Ira stood awkwardly in the doorway, not sure whether to sit down or to leave.
“Look,” said Morris. “I gotta say, I’m sorry. It’s about what I was thinking, what I implied, when I stopped the truck on the road.”
Ira dragged a chair next to the bed, sat down. She put her elbows on her knees, her head in her hands. Now that the bandages were on he couldn’t see, so what did it matter. She had wondered if he was going to mention that moment.
“You were lonely, and me, I was desperate,” she said at last. “And it’s true, I was after some money. If somebody had offered me money to fuck them, I would have done it earlier, but then your brother gave me money for some groceries, so I wasn’t that desperate anymore.”
“He screwed me, then!”
She laughed a little. “We should let it go, I mean, because the kids are gonna be alive and they could have…whatever. But they’re okay. Your sister-in-law visited me.”
“Seraphine. War wounds.”
“She was in the army? Which one?”
“The one that was conducted on us where they took our children prisoner.”
“She went to boarding school then.”
“Yes. And now as I have scratched up my corneas to the point of ulceration, I truly see through a glass darkly, as in Corinthians.”
/> “That’s the Bible,” said Ira.
“Yes, the New Testament, which is on twenty-four double sided tapes.”
“So you lay in the dark and you listen to the Bible.”
“That Old Testament, especially, rated R for sex and violence. Don’t let your kids near that book.”
Ira laughed. “Wow.”
“You’re impressed?”
“I’m kind of scared of you.”
“Why, because my eyes bug out? Most cases like mine do not persist, but I even had surgery and they still popped out again, and the treatments haven’t worked. The doctors say I’m just stubborn. The whole thing stems out of my thyroid gland, and I know it got fucked up in Kuwait. They’re going to paralyze my eyelids with Botox and see if they drop.”
“You’re kidding.”
“I’ll be young forever. I’ll have young eyes.”
Ira looked down at her hands.
“I don’t know what I’d do. I feel for you.”
“I’d rather you just feel me,” said Morris. “Up.”
“Sad.”
“I know it, I’m so out of practice.”
“Yes, you are. But that’s a plus in my mind.”
“Good.” Morris paused. “Are you used to your house being gone yet?”
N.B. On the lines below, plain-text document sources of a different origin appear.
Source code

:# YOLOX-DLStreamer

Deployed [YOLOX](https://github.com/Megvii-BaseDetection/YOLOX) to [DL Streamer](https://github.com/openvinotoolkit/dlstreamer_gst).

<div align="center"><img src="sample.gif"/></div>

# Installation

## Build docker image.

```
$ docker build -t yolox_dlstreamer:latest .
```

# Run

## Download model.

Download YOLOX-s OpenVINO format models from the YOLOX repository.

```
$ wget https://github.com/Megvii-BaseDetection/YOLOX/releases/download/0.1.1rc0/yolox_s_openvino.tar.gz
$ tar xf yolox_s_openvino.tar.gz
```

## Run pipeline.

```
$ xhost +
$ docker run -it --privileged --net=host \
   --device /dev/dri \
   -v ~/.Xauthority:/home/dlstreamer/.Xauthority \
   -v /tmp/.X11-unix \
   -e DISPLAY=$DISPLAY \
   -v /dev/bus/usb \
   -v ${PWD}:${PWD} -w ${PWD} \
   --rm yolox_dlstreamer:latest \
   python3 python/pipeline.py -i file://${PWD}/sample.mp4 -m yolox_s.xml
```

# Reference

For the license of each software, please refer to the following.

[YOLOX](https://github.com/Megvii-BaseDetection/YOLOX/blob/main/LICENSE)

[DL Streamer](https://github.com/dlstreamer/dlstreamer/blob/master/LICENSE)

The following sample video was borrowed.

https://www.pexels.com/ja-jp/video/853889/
“I am trying to get used to remembering that I have no house, nothing, just what I have on me.”
“Which is?”
Ira began to rummage in her purse. “A comb, a compact, a stick of gum, an extra diaper, some bills, food vouchers, old mascara, a bunch of toilet paper, photographs, which now I’m very glad I always carry, and lots of lint balls.”
“That’s in your purse.”
“Right. Oh, and I also have a beadwork clip and a bag of earrings I was hoping to sell. Here,” she handed him the clip, which was a sunburst design picked out in extra-small fancy cutbeads. “This is an example of my work. You can feel how I made it anyway.”
“Nice.”
“Yeah, I’m real careful. I do good, tight, work, me.”
Morris held the clip, running his fingers over it. “Can I keep it?”
Ira hesitated, “Well, I’d like to give it to you. But I could maybe get forty for it. I was gonna show the nurses.”